Security specialist ThreatMetrix announced the availability of its Spring 2016 technology release, which introduces deeper decision analytics, an enhancement to mobile offerings and stronger authentication capabilities.
The latest release includes Smart Analytics, which pairs behavioral analytics with machine learning for a more integrated approach, according to the company.
Smart Analytics includes Smart Rules behavioral analytics algorithms and a transparent approach to machine learning called Smart Learning.
Smart Rules offers a customizable toolset that enables customers to more accurately detect and analyze changes in user behavior, helping to more accurately identify fraudsters without adding friction for good consumers, the company noted.
“As more and more consumers buy goods and access services and content through digital channels, gaining insight across different industries and channels can accelerate and personalize user experience while reducing fraud and operational cost,” Vanita Pandey, vice president of Product marketing at ThreatMetrix, told eWEEK. “However, consumers behave in very diverse ways that are hard to predict and fraudsters use new techniques to mimic legitimate user behavior.”

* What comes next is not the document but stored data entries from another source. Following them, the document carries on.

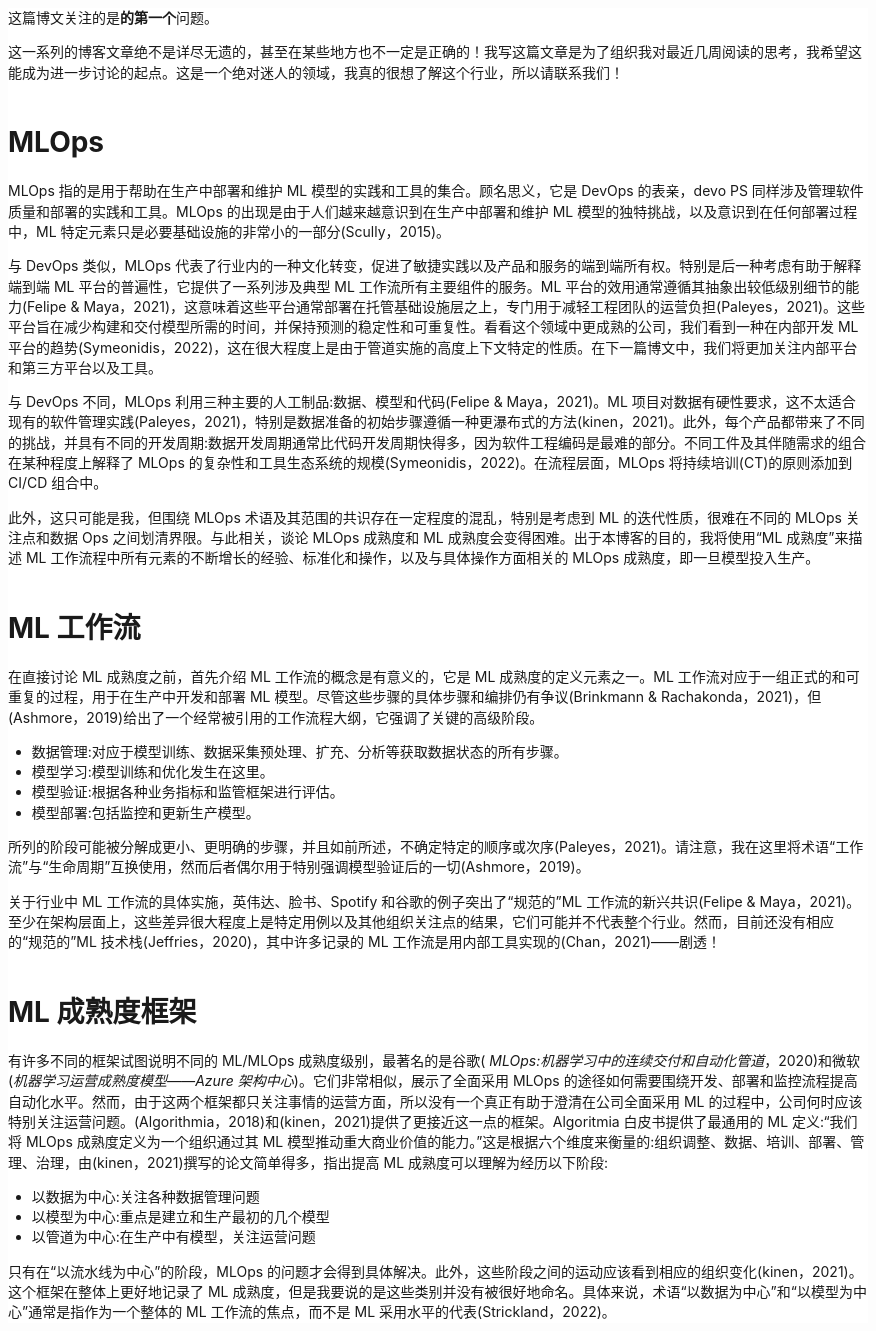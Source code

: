 这篇博文关注的是**的第一个**问题。

这一系列的博客文章绝不是详尽无遗的，甚至在某些地方也不一定是正确的！我写这篇文章是为了组织我对最近几周阅读的思考，我希望这能成为进一步讨论的起点。这是一个绝对迷人的领域，我真的很想了解这个行业，所以请联系我们！

# MLOps

MLOps 指的是用于帮助在生产中部署和维护 ML 模型的实践和工具的集合。顾名思义，它是 DevOps 的表亲，devo PS 同样涉及管理软件质量和部署的实践和工具。MLOps 的出现是由于人们越来越意识到在生产中部署和维护 ML 模型的独特挑战，以及意识到在任何部署过程中，ML 特定元素只是必要基础设施的非常小的一部分(Scully，2015)。

与 DevOps 类似，MLOps 代表了行业内的一种文化转变，促进了敏捷实践以及产品和服务的端到端所有权。特别是后一种考虑有助于解释端到端 ML 平台的普遍性，它提供了一系列涉及典型 ML 工作流所有主要组件的服务。ML 平台的效用通常遵循其抽象出较低级别细节的能力(Felipe & Maya，2021)，这意味着这些平台通常部署在托管基础设施层之上，专门用于减轻工程团队的运营负担(Paleyes，2021)。这些平台旨在减少构建和交付模型所需的时间，并保持预测的稳定性和可重复性。看看这个领域中更成熟的公司，我们看到一种在内部开发 ML 平台的趋势(Symeonidis，2022)，这在很大程度上是由于管道实施的高度上下文特定的性质。在下一篇博文中，我们将更加关注内部平台和第三方平台以及工具。

与 DevOps 不同，MLOps 利用三种主要的人工制品:数据、模型和代码(Felipe & Maya，2021)。ML 项目对数据有硬性要求，这不太适合现有的软件管理实践(Paleyes，2021)，特别是数据准备的初始步骤遵循一种更瀑布式的方法(kinen，2021)。此外，每个产品都带来了不同的挑战，并具有不同的开发周期:数据开发周期通常比代码开发周期快得多，因为软件工程编码是最难的部分。不同工件及其伴随需求的组合在某种程度上解释了 MLOps 的复杂性和工具生态系统的规模(Symeonidis，2022)。在流程层面，MLOps 将持续培训(CT)的原则添加到 CI/CD 组合中。

此外，这只可能是我，但围绕 MLOps 术语及其范围的共识存在一定程度的混乱，特别是考虑到 ML 的迭代性质，很难在不同的 MLOps 关注点和数据 Ops 之间划清界限。与此相关，谈论 MLOps 成熟度和 ML 成熟度会变得困难。出于本博客的目的，我将使用“ML 成熟度”来描述 ML 工作流程中所有元素的不断增长的经验、标准化和操作，以及与具体操作方面相关的 MLOps 成熟度，即一旦模型投入生产。

# ML 工作流

在直接讨论 ML 成熟度之前，首先介绍 ML 工作流的概念是有意义的，它是 ML 成熟度的定义元素之一。ML 工作流对应于一组正式的和可重复的过程，用于在生产中开发和部署 ML 模型。尽管这些步骤的具体步骤和编排仍有争议(Brinkmann & Rachakonda，2021)，但(Ashmore，2019)给出了一个经常被引用的工作流程大纲，它强调了关键的高级阶段。

*   数据管理:对应于模型训练、数据采集预处理、扩充、分析等获取数据状态的所有步骤。
*   模型学习:模型训练和优化发生在这里。
*   模型验证:根据各种业务指标和监管框架进行评估。
*   模型部署:包括监控和更新生产模型。

所列的阶段可能被分解成更小、更明确的步骤，并且如前所述，不确定特定的顺序或次序(Paleyes，2021)。请注意，我在这里将术语“工作流”与“生命周期”互换使用，然而后者偶尔用于特别强调模型验证后的一切(Ashmore，2019)。

关于行业中 ML 工作流的具体实施，英伟达、脸书、Spotify 和谷歌的例子突出了“规范的”ML 工作流的新兴共识(Felipe & Maya，2021)。至少在架构层面上，这些差异很大程度上是特定用例以及其他组织关注点的结果，它们可能并不代表整个行业。然而，目前还没有相应的“规范的”ML 技术栈(Jeffries，2020)，其中许多记录的 ML 工作流是用内部工具实现的(Chan，2021)——剧透！

# ML 成熟度框架

有许多不同的框架试图说明不同的 ML/MLOps 成熟度级别，最著名的是谷歌( *MLOps:机器学习中的连续交付和自动化管道*，2020)和微软(*机器学习运营成熟度模型——Azure 架构中心*)。它们非常相似，展示了全面采用 MLOps 的途径如何需要围绕开发、部署和监控流程提高自动化水平。然而，由于这两个框架都只关注事情的运营方面，所以没有一个真正有助于澄清在公司全面采用 ML 的过程中，公司何时应该特别关注运营问题。(Algorithmia，2018)和(kinen，2021)提供了更接近这一点的框架。Algoritmia 白皮书提供了最通用的 ML 定义:“我们将 MLOps 成熟度定义为一个组织通过其 ML 模型推动重大商业价值的能力。”这是根据六个维度来衡量的:组织调整、数据、培训、部署、管理、治理，由(kinen，2021)撰写的论文简单得多，指出提高 ML 成熟度可以理解为经历以下阶段:

*   以数据为中心:关注各种数据管理问题
*   以模型为中心:重点是建立和生产最初的几个模型
*   以管道为中心:在生产中有模型，关注运营问题

只有在“以流水线为中心”的阶段，MLOps 的问题才会得到具体解决。此外，这些阶段之间的运动应该看到相应的组织变化(kinen，2021)。这个框架在整体上更好地记录了 ML 成熟度，但是我要说的是这些类别并没有被很好地命名。具体来说，术语“以数据为中心”和“以模型为中心”通常是指作为一个整体的 ML 工作流的焦点，而不是 ML 采用水平的代表(Strickland，2022)。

Pandey noted both consumer behavior and fraud patterns are evolving fast, and translating events into a set of interpretable rules or incorporating increasing amounts of information is critical but can be difficult for the businesses.
“This makes data analysis and modeling hard to scale. As such, organizations need a better way to protect a trusted user while preventing fraud,” she said.
A new software development kit (SDK) for Apple OS X and Microsoft Windows provides a faster way to activate endpoint applications across the business, according to the company.
The SDK profiles devices for specific platform-based applications, providing advanced risk analysis, fraud detection and device recognition.
In addition, a new identity verification feature combines static identity checks with dynamic information from the ThreatMetrix Digital Identity Network to more accurately verify a user’s true identity.
A two-factor authentication feature combines secondary authentication with dynamic information from the ThreatMetrix Digital Identity Network to reduce instances of step-up authentication.
“Decision analytics deliver to businesses the ability to use real-time intelligence across regions, industries and use cases to help correlate seemingly disconnected events and security incidents,” Pandey said. “This can enable organizations to identify anomalies between current and historical behavior and differentiate between trusted and fraudulent users.”
ThreatMetrix’s products allow organizations to differentiate between trusted users and potential threats by analyzing the relationship between devices, digital personas and contextual behavior over time to establish a true digital identity that is continuously evaluated in the context of every interaction, she said.